| DIRECTIONS FOR THIS TASK |
Transcription should be exact. Include all entries.

| EXERCISE DATA |

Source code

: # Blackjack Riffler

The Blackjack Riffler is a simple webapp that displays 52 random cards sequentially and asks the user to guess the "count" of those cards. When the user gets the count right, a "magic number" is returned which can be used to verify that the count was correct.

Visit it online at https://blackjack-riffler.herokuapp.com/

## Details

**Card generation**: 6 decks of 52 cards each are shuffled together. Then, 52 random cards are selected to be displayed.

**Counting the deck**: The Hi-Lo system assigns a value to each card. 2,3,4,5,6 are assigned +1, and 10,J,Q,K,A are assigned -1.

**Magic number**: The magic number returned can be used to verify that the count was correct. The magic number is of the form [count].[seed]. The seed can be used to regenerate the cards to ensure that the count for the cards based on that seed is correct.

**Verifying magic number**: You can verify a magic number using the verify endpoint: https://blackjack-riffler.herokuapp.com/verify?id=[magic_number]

| TASK OUTPUT |
Source code

: # Blackjack Riffler

The Blackjack Riffler is a simple webapp that displays 52 random cards sequentially and asks the user to guess the "count" of those cards. When the user gets the count right, a "magic number" is returned which can be used to verify that the count was correct.

Visit it online at https://blackjack-riffler.herokuapp.com/

## Details

**Card generation**: 6 decks of 52 cards each are shuffled together. Then, 52 random cards are selected to be displayed.

**Counting the deck**: The Hi-Lo system assigns a value to each card. 2,3,4,5,6 are assigned +1, and 10,J,Q,K,A are assigned -1.

**Magic number**: The magic number returned can be used to verify that the count was correct. The magic number is of the form [count].[seed]. The seed can be used to regenerate the cards to ensure that the count for the cards based on that seed is correct.

**Verifying magic number**: You can verify a magic number using the verify endpoint: https://blackjack-riffler.herokuapp.com/verify?id=[magic_number]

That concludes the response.